§ What to do
In the listing below, find each line holding "assignments" and copy it.

§ Material for this exercise
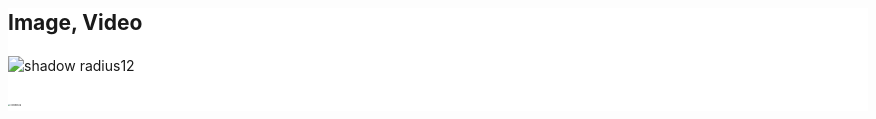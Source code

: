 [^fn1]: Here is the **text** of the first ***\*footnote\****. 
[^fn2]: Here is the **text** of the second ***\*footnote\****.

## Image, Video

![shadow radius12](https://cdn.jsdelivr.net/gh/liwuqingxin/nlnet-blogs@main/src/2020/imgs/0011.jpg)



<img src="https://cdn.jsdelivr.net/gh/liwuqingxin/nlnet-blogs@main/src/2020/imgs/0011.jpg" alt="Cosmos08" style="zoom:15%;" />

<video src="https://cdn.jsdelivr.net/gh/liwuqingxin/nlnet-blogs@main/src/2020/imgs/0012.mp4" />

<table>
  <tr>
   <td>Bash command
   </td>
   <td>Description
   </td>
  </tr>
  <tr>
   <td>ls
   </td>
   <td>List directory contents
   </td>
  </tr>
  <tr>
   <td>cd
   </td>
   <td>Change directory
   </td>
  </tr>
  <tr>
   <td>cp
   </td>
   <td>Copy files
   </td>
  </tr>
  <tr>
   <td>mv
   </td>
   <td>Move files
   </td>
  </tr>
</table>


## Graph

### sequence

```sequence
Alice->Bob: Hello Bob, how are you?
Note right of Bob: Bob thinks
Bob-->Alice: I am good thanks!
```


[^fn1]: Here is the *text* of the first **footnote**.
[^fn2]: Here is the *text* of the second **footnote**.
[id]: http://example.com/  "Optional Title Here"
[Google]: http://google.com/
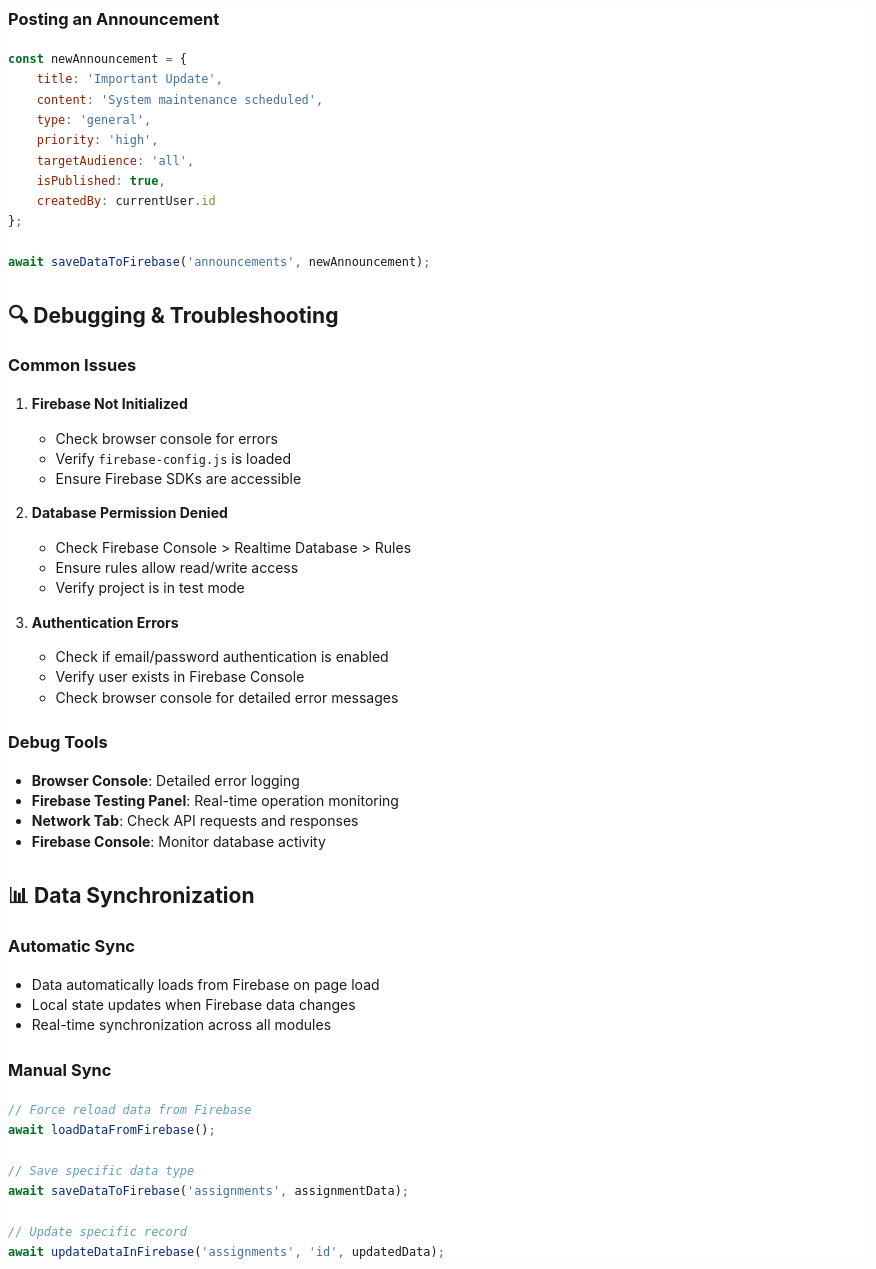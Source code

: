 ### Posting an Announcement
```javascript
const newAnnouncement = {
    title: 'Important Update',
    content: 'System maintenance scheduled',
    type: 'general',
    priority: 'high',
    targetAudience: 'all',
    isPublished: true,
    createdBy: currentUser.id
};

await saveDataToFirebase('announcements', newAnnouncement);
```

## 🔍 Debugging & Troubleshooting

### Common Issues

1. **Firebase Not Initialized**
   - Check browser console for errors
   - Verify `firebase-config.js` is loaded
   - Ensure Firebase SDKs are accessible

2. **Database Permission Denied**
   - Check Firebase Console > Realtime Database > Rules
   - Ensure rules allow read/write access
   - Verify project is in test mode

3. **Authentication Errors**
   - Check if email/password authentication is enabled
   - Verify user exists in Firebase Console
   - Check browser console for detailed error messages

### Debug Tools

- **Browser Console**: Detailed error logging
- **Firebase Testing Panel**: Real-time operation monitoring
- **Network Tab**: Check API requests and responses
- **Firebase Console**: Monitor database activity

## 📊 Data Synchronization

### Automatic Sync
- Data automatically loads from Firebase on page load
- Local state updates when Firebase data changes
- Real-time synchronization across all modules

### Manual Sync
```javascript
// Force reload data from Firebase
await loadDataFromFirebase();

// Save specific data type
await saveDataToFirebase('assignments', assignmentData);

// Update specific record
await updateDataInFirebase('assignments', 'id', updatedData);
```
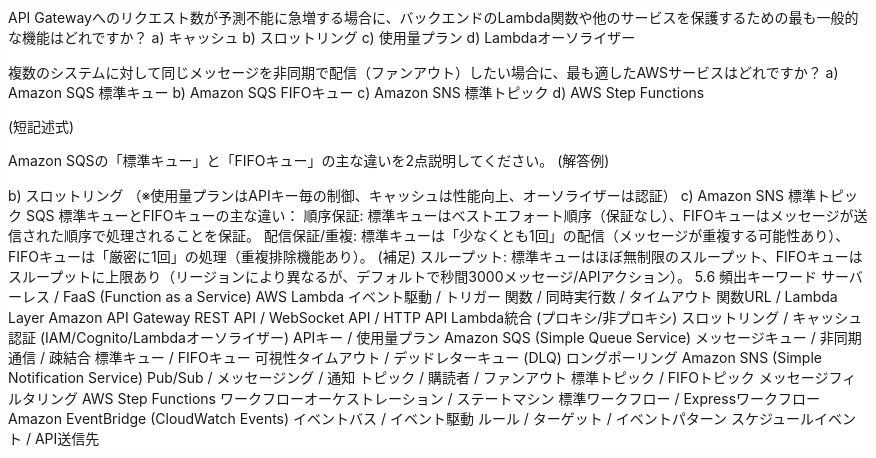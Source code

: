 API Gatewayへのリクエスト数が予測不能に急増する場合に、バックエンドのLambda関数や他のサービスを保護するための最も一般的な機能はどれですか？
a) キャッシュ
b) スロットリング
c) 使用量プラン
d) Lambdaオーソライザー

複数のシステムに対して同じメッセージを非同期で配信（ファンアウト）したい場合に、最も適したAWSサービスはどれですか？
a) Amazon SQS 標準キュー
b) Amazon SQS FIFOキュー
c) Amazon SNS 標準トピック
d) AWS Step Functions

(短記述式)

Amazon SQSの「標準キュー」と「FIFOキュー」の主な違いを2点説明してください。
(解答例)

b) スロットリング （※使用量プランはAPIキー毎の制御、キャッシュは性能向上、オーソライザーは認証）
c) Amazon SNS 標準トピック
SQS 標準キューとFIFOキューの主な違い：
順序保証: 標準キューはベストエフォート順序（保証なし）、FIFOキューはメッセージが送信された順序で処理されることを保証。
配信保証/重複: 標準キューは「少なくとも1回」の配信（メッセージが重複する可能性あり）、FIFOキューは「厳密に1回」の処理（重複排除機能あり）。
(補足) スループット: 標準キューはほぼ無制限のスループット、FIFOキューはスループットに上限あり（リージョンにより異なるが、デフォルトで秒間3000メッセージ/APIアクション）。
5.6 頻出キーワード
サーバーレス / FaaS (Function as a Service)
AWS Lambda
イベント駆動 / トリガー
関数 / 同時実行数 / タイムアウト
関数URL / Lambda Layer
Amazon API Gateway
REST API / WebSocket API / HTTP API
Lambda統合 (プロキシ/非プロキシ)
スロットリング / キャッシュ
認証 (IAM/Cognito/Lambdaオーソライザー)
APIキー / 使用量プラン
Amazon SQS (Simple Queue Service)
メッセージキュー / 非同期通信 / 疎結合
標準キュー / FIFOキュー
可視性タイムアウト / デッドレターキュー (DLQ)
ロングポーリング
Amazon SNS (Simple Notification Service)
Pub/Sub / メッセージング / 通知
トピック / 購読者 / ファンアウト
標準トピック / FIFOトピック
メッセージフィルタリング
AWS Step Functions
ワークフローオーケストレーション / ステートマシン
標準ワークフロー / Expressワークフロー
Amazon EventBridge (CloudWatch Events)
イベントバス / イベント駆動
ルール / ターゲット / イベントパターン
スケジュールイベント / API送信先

§ Solution
await saveDataToFirebase('assignments', assignmentData);
await updateDataInFirebase('assignments', 'id', updatedData);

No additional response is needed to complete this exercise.